Hydrogen gas that is created using solar energy to split water into hydrogen and oxygen has the potential to be a cost-effective fuel source if the efficiency of the catalysts used in the water-splitting process can be improved. By controlling the placement of key additives (dopant atoms) in an iron oxide catalyst, researchers from the NIST Center for Nanoscale Science and Technology have found that the final location of the dopants and the temperature at which they are incorporated into the catalyst crystal lattice determine overall catalytic performance in splitting water.
The iron oxide hematite is a promising catalyst for water splitting because it is stable in water and absorbs a large portion of the solar spectrum. It is also abundant in the earth's crust, making it inexpensive. Unfortunately, pure hematite has only modest catalytic activity, falling well short of its predicted theoretical maximum efficiency. Incorporating dopants such as tin atoms into hematite's lattice improves performance, but it is a challenge to accurately measure the dopant concentration, making it difficult to understand and optimize their effects on catalyst performance.

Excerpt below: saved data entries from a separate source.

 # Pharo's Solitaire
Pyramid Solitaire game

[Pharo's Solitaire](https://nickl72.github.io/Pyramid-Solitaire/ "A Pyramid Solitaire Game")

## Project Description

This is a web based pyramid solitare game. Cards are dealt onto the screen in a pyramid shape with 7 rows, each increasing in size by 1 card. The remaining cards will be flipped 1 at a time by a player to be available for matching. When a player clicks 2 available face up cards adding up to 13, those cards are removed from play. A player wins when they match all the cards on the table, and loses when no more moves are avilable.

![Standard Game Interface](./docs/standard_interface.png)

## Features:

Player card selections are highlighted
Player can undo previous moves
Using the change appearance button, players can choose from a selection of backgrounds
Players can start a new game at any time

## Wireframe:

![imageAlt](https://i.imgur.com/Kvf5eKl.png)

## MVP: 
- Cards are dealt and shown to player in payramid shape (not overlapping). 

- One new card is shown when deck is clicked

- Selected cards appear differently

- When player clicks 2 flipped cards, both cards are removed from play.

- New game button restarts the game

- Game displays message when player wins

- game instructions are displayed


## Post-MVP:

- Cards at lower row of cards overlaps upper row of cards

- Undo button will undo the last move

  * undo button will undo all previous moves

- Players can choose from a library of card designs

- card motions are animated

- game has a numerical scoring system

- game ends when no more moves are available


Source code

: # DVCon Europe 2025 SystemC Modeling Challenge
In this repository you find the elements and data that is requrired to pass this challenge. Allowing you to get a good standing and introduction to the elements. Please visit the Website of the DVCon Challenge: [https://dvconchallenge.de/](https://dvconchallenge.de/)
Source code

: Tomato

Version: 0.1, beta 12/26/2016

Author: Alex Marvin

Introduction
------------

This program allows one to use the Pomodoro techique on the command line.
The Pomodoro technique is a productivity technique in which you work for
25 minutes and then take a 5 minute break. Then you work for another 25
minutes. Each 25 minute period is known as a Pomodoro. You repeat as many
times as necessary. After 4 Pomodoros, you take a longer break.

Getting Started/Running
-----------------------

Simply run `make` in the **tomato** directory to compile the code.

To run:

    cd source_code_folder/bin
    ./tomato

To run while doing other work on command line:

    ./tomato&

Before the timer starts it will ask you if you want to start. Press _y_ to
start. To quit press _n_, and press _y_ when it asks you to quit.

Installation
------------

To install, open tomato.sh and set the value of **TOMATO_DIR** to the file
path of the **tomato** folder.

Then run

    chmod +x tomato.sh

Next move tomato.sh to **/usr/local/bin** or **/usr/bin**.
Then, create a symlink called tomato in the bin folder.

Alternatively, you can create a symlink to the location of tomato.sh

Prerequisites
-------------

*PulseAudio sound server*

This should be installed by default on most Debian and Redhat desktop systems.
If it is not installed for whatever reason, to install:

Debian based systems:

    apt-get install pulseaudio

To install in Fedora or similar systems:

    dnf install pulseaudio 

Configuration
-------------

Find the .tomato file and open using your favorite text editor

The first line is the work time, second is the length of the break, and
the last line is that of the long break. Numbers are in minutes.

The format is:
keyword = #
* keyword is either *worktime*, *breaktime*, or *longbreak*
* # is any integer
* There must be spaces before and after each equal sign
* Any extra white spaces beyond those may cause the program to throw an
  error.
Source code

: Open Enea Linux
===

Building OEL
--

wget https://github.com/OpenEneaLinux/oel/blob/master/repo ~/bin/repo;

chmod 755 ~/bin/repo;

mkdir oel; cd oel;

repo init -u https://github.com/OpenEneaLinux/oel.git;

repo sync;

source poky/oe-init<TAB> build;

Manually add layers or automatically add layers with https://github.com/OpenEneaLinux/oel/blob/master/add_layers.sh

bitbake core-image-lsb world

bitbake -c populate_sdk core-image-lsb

Using thin films of hematite doped with tin, the researchers produced highly active samples that enabled them to measure and characterize the spatial distribution of dopants in the material and their role in catalysis. The researchers determined that as a result of the sample preparation protocol they followed, a dopant gradient extends from the interface with the dopant source to the catalyst surface, where the measured concentration is low compared with previous estimates from similarly prepared samples.
Contrary to prior results, they found that only a small dopant concentration is needed to improve catalytic activity. The researchers believe this study creates a path for improving the rational design of inexpensive catalysts for splitting water using solar energy.